I heard that the new Hoya ID uses the same principles as the Individual, and that the Hoya ID is also _only_ made in Germany - which is where the Individual and Short i have _only_ been made for a couple of years.....
( :idea: hmmmm... makes me wonder if there is a connection there....) 

So does anyone know what is the difference is, (if any) between manufacturing process of the Zeiss Individual and Hoya ID?

----------


## Bobie

Gradal Individual is Individual Free Form PALs.Hoyalux iD is Free Form Integrated Double Surface Progressive Design PALsHoyalux iD is not individual PALs and all performance will drop if the frame can not adjust to standard position of wear.

Gradal Individual can have fully performance even in non-standard position of wear by order individual parameter of the frame.



Zeiss Gradal Individual
SPH. + 5.00D CYL. - 2.00 A 150 ° ADD 1.50D
PD 60 mm, BVD ( Back Vertex Distance ) 9 mm,
pantoscopic angle 3°
Form : http://www.zeiss.de/4125680f0053a38d...256894003cf487

----------


## RT

The connection between ID and Individual being produced in Germany is that the equipment used in production is from Germany.  The designs are quite distinct.

ID is also produced in Asia.  The logistics of ordering from Germany are easier, and thus the US is supplied from Germany.

----------


## Bobie

RT , 
Could you please give us the URL for the detial of how free form PALs have been produce. :bbg:

----------


## Chul

So far as I know, The Hoyalux iD has dual-add design which means some add power located on front surface and the rest located on back surface. However, Zeiss Gradal Individual is back design.

Hoyalux iD's Dual-add reduces vertical eye movement and swimming. in addition, increases horizontal visual field.

Hoyalux iD: doesn't fully reflects patient's parameter such as panto angle, Vertex distance etc.

Zeiss Gradal Individual: fully reflects patient's parameter(Position of wear).

----------


## Robert Martellaro

> So far as I know, The Hoyalux iD has dual-add design which means some add power located on front surface and the rest located on back surface. However, Zeiss Gradal Individual is back design.


I believe that the Individual uses free-form generators to place the progressive on the front surface, with standard generators for the back surface. 

Correction- the Individual may be direct-to-surface/free-form on either the front _or_ back depending on the lens power.

Regards,

----------


## Bobie

Chul , 
Hoya say iD have Integrated Double Surface Progressive Design and try to inform that iD is better than Dual Surface PALs like DEFINITY.

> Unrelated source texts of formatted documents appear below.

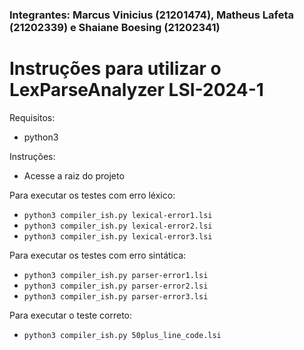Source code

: ### Integrantes: Marcus Vinicius (21201474), Matheus Lafeta (21202339) e Shaiane Boesing (21202341)

# Instruções para utilizar o LexParseAnalyzer LSI-2024-1

Requisitos:
- python3 

Instruções:
- Acesse a raiz do projeto

Para executar os testes com erro léxico:
- `python3 compiler_ish.py lexical-error1.lsi`
- `python3 compiler_ish.py lexical-error2.lsi`
- `python3 compiler_ish.py lexical-error3.lsi`

Para executar os testes com erro sintática:
- `python3 compiler_ish.py parser-error1.lsi`
- `python3 compiler_ish.py parser-error2.lsi`
- `python3 compiler_ish.py parser-error3.lsi`

Para executar o teste correto:
- `python3 compiler_ish.py 50plus_line_code.lsi`

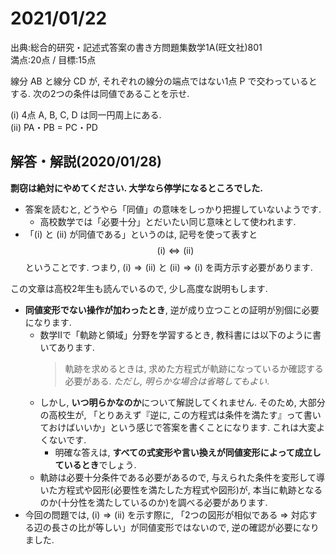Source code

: # 2021/01/22

出典:総合的研究・記述式答案の書き方問題集数学1A(旺文社)801  
満点:20点 / 目標:15点

線分 AB と線分 CD が, それぞれの線分の端点ではない1点 P で交わっているとする. 次の2つの条件は同値であることを示せ.

(i) 4点 A, B, C, D は同一円周上にある.  
(ii) PA・PB = PC・PD

<div style="page-break-before:always"></div>

## 解答・解説(2020/01/28)

**剽窃は絶対にやめてください. 大学なら停学になるところでした.**

- 答案を読むと, どうやら「同値」の意味をしっかり把握していないようです. 
    - 高校数学では「必要十分」とだいたい同じ意味として使われます.
- 「(i) と (ii) が同値である」というのは, 記号を使って表すと $$(\mathrm{i}) \Leftrightarrow (\mathrm{ii}) $$ ということです. つまり, $(\mathrm{i}) \Rightarrow (\mathrm{ii})$ と $(\mathrm{ii}) \Rightarrow (\mathrm{i})$ を両方示す必要があります.

この文章は高校2年生も読んでいるので, 少し高度な説明もします.

- **同値変形でない操作が加わったとき**, 逆が成り立つことの証明が別個に必要になります. 
    - 数学IIで「軌跡と領域」分野を学習するとき, 教科書には以下のように書いてあります.
        > 軌跡を求めるときは, 求めた方程式が軌跡になっているか確認する必要がある. *ただし, 明らかな場合は省略してもよい*.
    - しかし, **いつ明らかなのか**について解説してくれません. そのため, 大部分の高校生が, 「とりあえず『逆に, この方程式は条件を満たす』って書いておけばいいか」という感じで答案を書くことになります. これは大変よくないです.
        - 明確な答えは, **すべての式変形や言い換えが同値変形によって成立しているとき**でしょう.
    - 軌跡は必要十分条件である必要があるので, 与えられた条件を変形して導いた方程式や図形(必要性を満たした方程式や図形)が, 本当に軌跡となるのか(十分性を満たしているのか)を調べる必要があります.
- 今回の問題では, $(\mathrm{i}) \Rightarrow (\mathrm{ii})$ を示す際に, 「2つの図形が相似である $\Rightarrow$ 対応する辺の長さの比が等しい」が同値変形ではないので, 逆の確認が必要になりました.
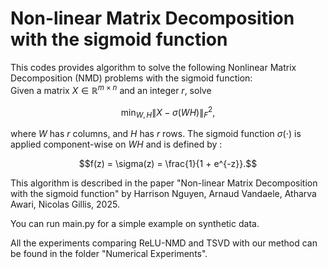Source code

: # Non-linear Matrix Decomposition with the sigmoid function

This codes provides algorithm to solve the following Nonlinear Matrix Decomposition (NMD) problems with the sigmoid function:  
Given a matrix $X \in \mathbb{R}^{m \times n}$ and an integer $r$, solve  

$$ \min_{W, H} \| X - \sigma(WH) \|_F^2, $$

where $W$ has $r$ columns, and $H$ has $r$ rows. The sigmoid function $\sigma(\cdot)$ is applied component-wise on $WH$ and is defined by :
        
$$f(z) = \sigma(z) = \frac{1}{1 + e^{-z}}.$$

This algorithm is described in the paper "Non-linear Matrix Decomposition with the sigmoid function" by Harrison Nguyen, Arnaud Vandaele, Atharva Awari, Nicolas Gillis, 2025.

You can run main.py for a simple example on synthetic data.

All the experiments comparing ReLU-NMD and TSVD with our method can be found in the folder "Numerical Experiments".
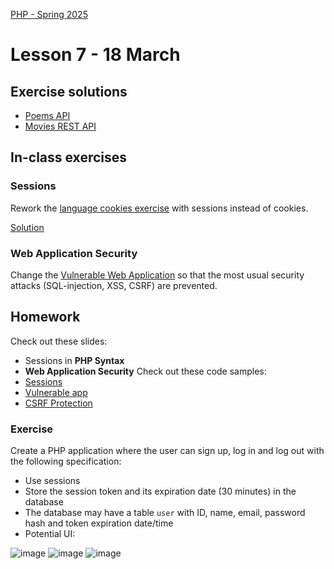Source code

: [PHP - Spring 2025](https://github.com/arturomorarioja-kea/WD_PHP_F25/blob/main/README.md)

# Lesson 7 - 18 March

## Exercise solutions
- [Poems API](https://github.com/arturomorarioja/php_oop_poems_rest)
- [Movies REST API](https://github.com/arturomorarioja/kea-movie-manager-rest-api)

## In-class exercises

### Sessions
Rework the [language cookies exercise](https://github.com/arturomorarioja/php_cookies_lang) with sessions instead of cookies.

[Solution](https://github.com/arturomorarioja/php_sessions_lang.git)

### Web Application Security
Change the [Vulnerable Web Application](https://github.com/arturomorarioja/php_vulnerable_app) so that the most usual security attacks (SQL-injection, XSS, CSRF) are prevented.

[Solution(https://github.com/arturomorarioja/php_vulnerable_web_application_secured)]: #

## Homework
Check out these slides:
- Sessions in **PHP Syntax**
- **Web Application Security**
Check out these code samples:
- [Sessions](https://github.com/arturomorarioja/php_sessions)
- [Vulnerable app](https://github.com/arturomorarioja/php_vulnerable_app)
- [CSRF Protection](https://github.com/arturomorarioja/php_csrf)
  
[- Films REST API(https://github.com/arturomorarioja/php_films_rest_api)]: #
[- PHP API Consumption:]: #
[  - `file_get_contents()` vs. `cUrl()`(https://github.com/arturomorarioja/php_api_consumption)]: #
[  - Company - API consumption with cUrl(https://github.com/arturomorarioja/php_company)]: #

### Exercise
Create a PHP application where the user can sign up, log in and log out with the following specification:
- Use sessions
- Store the session token and its expiration date (30 minutes) in the database
- The database may have a table `user` with ID, name, email, password hash and token expiration date/time
- Potential UI:

![image](https://github.com/user-attachments/assets/d0f7863b-d792-46f2-a853-765b7dd1879b)
![image](https://github.com/user-attachments/assets/cb772300-346f-4d61-841f-660b8ceae6cd)
![image](https://github.com/user-attachments/assets/412c67f3-2a66-4074-982b-bc0f872c81dd)
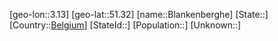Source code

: ﻿---
location: [51.32,3.13]
type: City
tags:
- geo/City


SpocWebEntityId: 29221
isDeleted: false
confidential: public

---
[geo-lon::3.13]
[geo-lat::51.32]
[name::Blankenberghe]
[State::]
[Country::[Belgium](geo/Continent/Europe/Belgium.md)]
[StateId::]
[Population::]
[Unknown::]

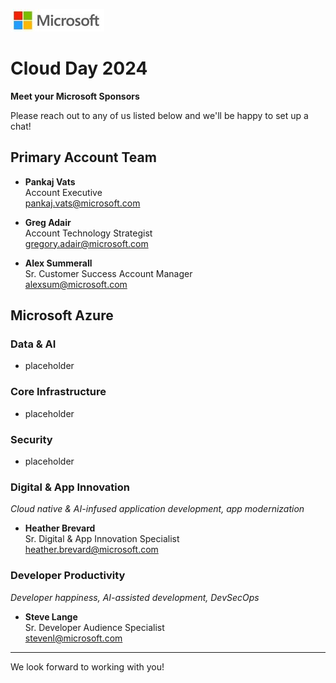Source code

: ![Microsoft](/assets/msftlogo2small.jpeg)  
# Cloud Day 2024

**Meet your Microsoft Sponsors**

Please reach out to any of us listed below and we'll be happy to set up a chat!

## Primary Account Team
- **Pankaj Vats**  
Account Executive  
[pankaj.vats@microsoft.com](pankaj.vats@microsoft.com)

- **Greg Adair**   
Account Technology Strategist  
[gregory.adair@microsoft.com](gregory.adair@microsoft.com)  

- **Alex Summerall**  
Sr. Customer Success Account Manager  
[alexsum@microsoft.com](alexsum@microsoft.com)  

## Microsoft Azure

### Data & AI 
- placeholder  

### Core Infrastructure
- placeholder  

### Security 
- placeholder  

### Digital & App Innovation
*Cloud native & AI-infused application development, app modernization*
- **Heather Brevard**  
Sr. Digital & App Innovation Specialist  
[heather.brevard@microsoft.com](heather.brevard@microsoft.com)

### Developer Productivity
*Developer happiness, AI-assisted development, DevSecOps*
- **Steve Lange**  
Sr. Developer Audience Specialist   
[stevenl@microsoft.com](stevenl@microsoft.com)

---
We look forward to working with you!
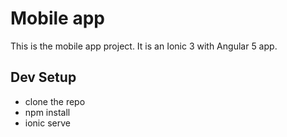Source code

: # Mobile app
This is the mobile app project.  It is an Ionic 3 with Angular 5 app.

## Dev Setup
* clone the repo
* npm install
* ionic serve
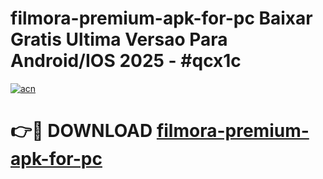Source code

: # filmora-premium-apk-for-pc Baixar Gratis Ultima Versao Para Android/IOS 2025 - #qcx1c

[![acn](https://github.com/user-attachments/assets/0f9c940e-d8b0-45ae-aac7-cd30a18b3e1c)](https://app.mediaupload.pro/?title=filmora-premium-apk-for-pc&ref=10FP)

# 👉🔴 DOWNLOAD [filmora-premium-apk-for-pc](https://app.mediaupload.pro/?title=filmora-premium-apk-for-pc&ref=13F)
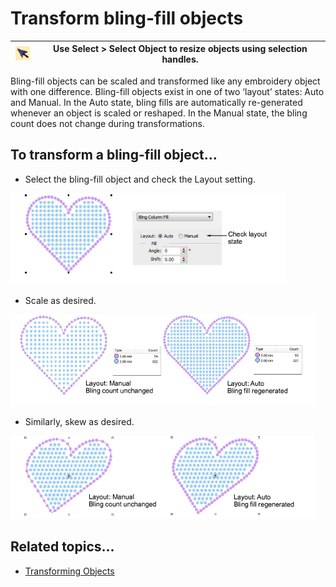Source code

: # Transform bling-fill objects

| ![SelectObject.png](assets/SelectObject.png) | Use Select > Select Object to resize objects using selection handles. |
| -------------------------------------------- | --------------------------------------------------------------------- |

Bling-fill objects can be scaled and transformed like any embroidery object with one difference. Bling-fill objects exist in one of two ‘layout’ states: Auto and Manual. In the Auto state, bling fills are automatically re-generated whenever an object is scaled or reshaped. In the Manual state, the bling count does not change during transformations.

## To transform a bling-fill object...

- Select the bling-fill object and check the Layout setting.

![BlingFillScale1.png](assets/BlingFillScale1.png)

- Scale as desired.

![bling00074.png](assets/bling00074.png)

- Similarly, skew as desired.

![bling00077.png](assets/bling00077.png)

## Related topics...

- [Transforming Objects](../../Modifying/transform/Transforming_Objects)
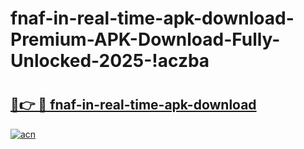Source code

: # fnaf-in-real-time-apk-download-Premium-APK-Download-Fully-Unlocked-2025-!aczba

# <h2><a href="https://89l50z.esa.edu.pl?title=fnaf-in-real-time-apk-download&ref=aczba">🔗👉 🔴 fnaf-in-real-time-apk-download</a></h2>

[![acn](https://github.com/user-attachments/assets/0f9c940e-d8b0-45ae-aac7-cd30a18b3e1c)](https://89l50z.esa.edu.pl?title=fnaf-in-real-time-apk-download&ref=aczba)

In Thailand , Hoya rep tell us " Hoyalux iD is the world best PALs in the world ".
We listen but we not believe and we never believe info from PALs company , because they lies us many time. Sometime they lies even they know the truth. Sometime they lies because the get info from the big liers in PALs company.

In our test , Hoyalux iD is very good PALs and the performance of Hoyalux iD is greater than Ipseo , and about the same with Multigressiv ILT , but can not compare to Impression ILT.:bbg:

----------


## RT

> RT , 
> Could you please give us the URL for the detial of how free form PALs have been produce.


Bobie:  I could, but since I work for HOYA, it would just be a lie.

----------


## Bobie

RT,
We will try to plot Hoyalux iD and post the picture in 2007. :cheers:

----------


## KStraker

I just ordered a pair of ID's for the owner/Dr. I'm wondering how much we would sell these for if they turn out to be as good as the press? I am aware of the wholesale cost, but don't want to post it here. I'm just wondering what some of you sell this lens for?   Thanks-Kevin

----------


## AWTECH

KStraker said:


> I just ordered a pair of ID's for the owner/Dr. I'm wondering how much we would sell these for if they turn out to be as good as the press?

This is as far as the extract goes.